The painting titled The Whiteness of the Whale depicts a page from a Braille edition of Moby-Dick–specifically the opening portion of the chapter of the same name. This passage explores the complex and often contradictory symbolism of the color white, which can evoke emptiness, terror, and death as much as it can clarity, purity, and innocence. The novel’s narrator fixates on this unsettling duality, associating the color with illegibility–something simultaneously full of meaning and devoid of it. The Braille depicted in Hayden’s painting echoes this ambiguity; though it holds rich information, it remains inaccessible to both the sighted and the blind, as it is rendered flatly in paint. The illusion of texture resembles waves on the ocean’s surface, hinting at the hidden depths beneath, just as the elusive white whale lurks unseen beneath the water. The canvas itself is proportioned to the aspect ratio of this sheet of text. All the subsequent works in the exhibition adhere to the same format, like pages in a book.

In Summit, overlapping sheets of colored paper suggest an abstracted mountain range. The canvas is shaped to conform to the folds, nudging the work into a sculptural object. The painting is rendered to heighten the feeling of three-dimensionality, and suggests a dual scale shift. Cut paper is presented at larger-than-life size, and the alluded vast landscape is compressed to human scale. This work mirrors the artist’s interest in the movement from a flat surface to a dimensional one and vice versa, reinforcing the notion that the simplest of objects or gestures can embody complex and dualing ideas.

Coded natural phenomena are exemplified in works like Found Imagery, a closely cropped detail of poisonous shells, the intricate markings on which recall Japanese landscapes, Morse code, or the Richter scale–systems that suggest meaning but resist easy translation.
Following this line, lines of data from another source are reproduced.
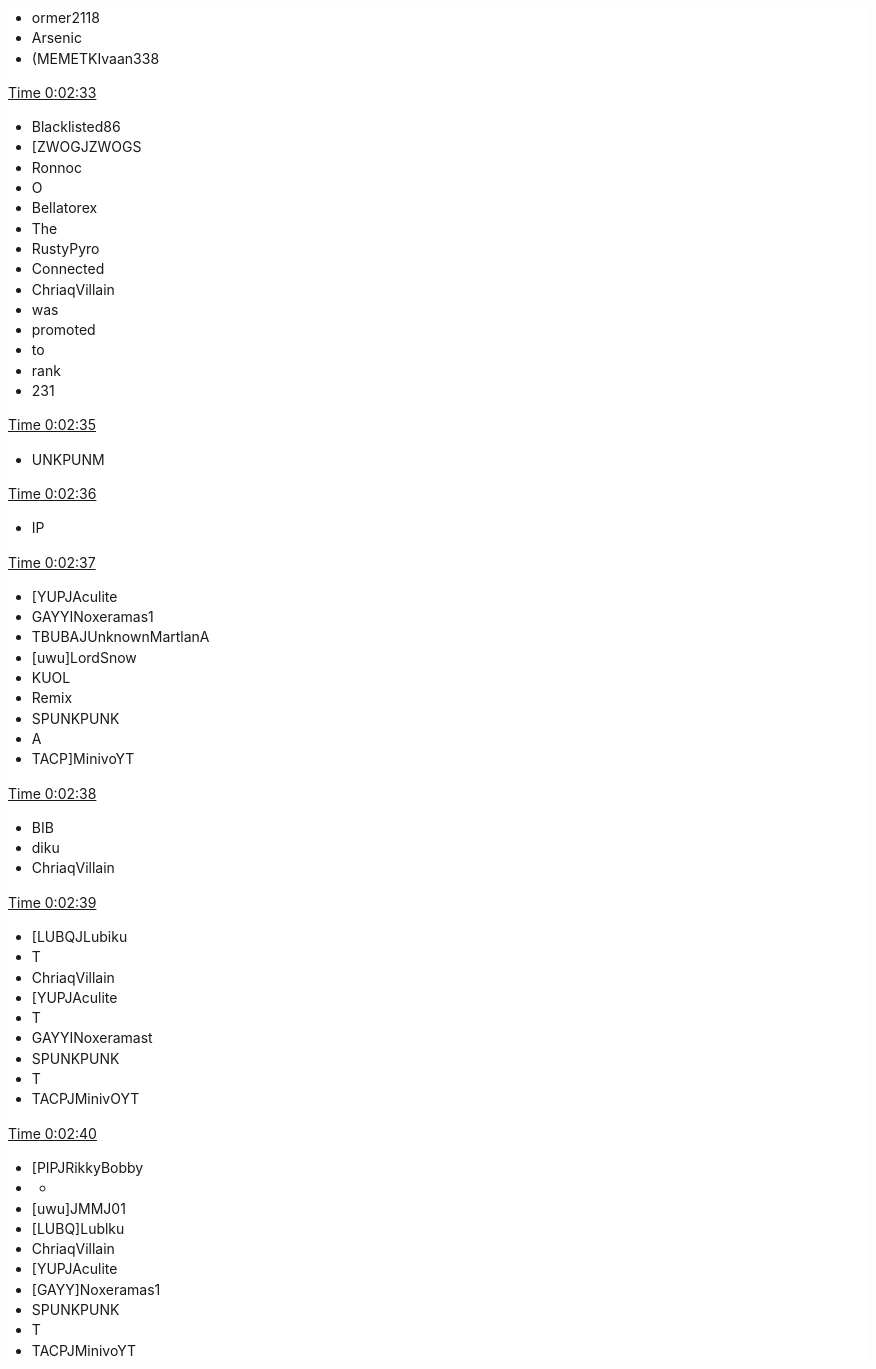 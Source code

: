 - ormer2118 
- Arsenic 
- (MEMETKIvaan338 

 [Time 0:02:33](https://youtu.be/n1DSbk5kYYs?t=148) 
- Blacklisted86 
- [ZWOGJZWOGS 
- Ronnoc 
- O 
- Bellatorex 
- The 
- RustyPyro 
- Connected 
- ChriaqVillain 
- was 
- promoted 
- to 
- rank 
- 231 

 [Time 0:02:35](https://youtu.be/n1DSbk5kYYs?t=150) 
- UNKPUNM 

 [Time 0:02:36](https://youtu.be/n1DSbk5kYYs?t=151) 
- IP 

 [Time 0:02:37](https://youtu.be/n1DSbk5kYYs?t=152) 
- [YUPJAculite 
- GAYYINoxeramas1 
- TBUBAJUnknownMartlanA 
- [uwu]LordSnow 
- KUOL 
- Remix 
- SPUNKPUNK 
- A 
- TACP]MinivoYT 

 [Time 0:02:38](https://youtu.be/n1DSbk5kYYs?t=153) 
- BIB 
- diku 
- ChriaqVillain 

 [Time 0:02:39](https://youtu.be/n1DSbk5kYYs?t=154) 
- [LUBQJLubiku 
- T 
- ChriaqVillain 
- [YUPJAculite 
- T 
- GAYYINoxeramast 
- SPUNKPUNK 
- T 
- TACPJMinivOYT 

 [Time 0:02:40](https://youtu.be/n1DSbk5kYYs?t=155) 
- [PIPJRikkyBobby 
- * 
- [uwu]JMMJ01 
- [LUBQ]Lublku 
- ChriaqVillain 
- [YUPJAculite 
- [GAYY]Noxeramas1 
- SPUNKPUNK 
- T 
- TACPJMinivoYT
The layering of these markings, naturally formed in hard enamel deposits over time, mirrors the way language and imagery evolve, with each new addition both clarifying and complicating any one past interpretation. The relief work Surface Tension recreates a tree root’s fissure in an asphalt parking lot, transforming a natural intrusion on the built environment into an allusion of geological upheaval.

Likewise, Mimic juxtaposes a relief cast from a weathered and otherwise unremarkable concrete wall in Tokyo, the markings on which bear an uncanny resemblance to Mount Fuji, and a pixelated painting of the mountain derived from a tiled bath house mural. In these two modes of expression placed literally on top of one another, the former is an indexical imprint of the real, and the latter, a representation mediated through human artifice. The combination is not ironic, but revelatory, exposing the conditions under which images emerge, are recognized, and ultimately become naturalized.

A related tension animates Bad Translation, a low-relief sculpture cast from an existing brick wall in which a window has been filled with concrete and painted over in an attempt to mimic the surrounding bricks. The artwork faithfully reproduces this awkward camouflage. The grey and yellow tones of the real bricks give way to cartoonish red and white, while rigid geometry devolves into wavering hand-drawn lines. By replicating both the structure and its imperfect disguise, the work reveals the slippage between reality and representation. It suggests the persistence of ingrained expectations, even when they contradict what is plainly visible. Rather than simply exposing a failed illusion, Bad Translation transforms this act of mimicry into something both revealing and strangely tender.

By manipulating form, material, and representation, Speaking in Translation navigates the unstable terrain between what can be seen and what is understood. Through these works, Hayden invites us to question the ways in which we perceive and interpret our surroundings, challenging the instinct to impose legibility on the ambiguous.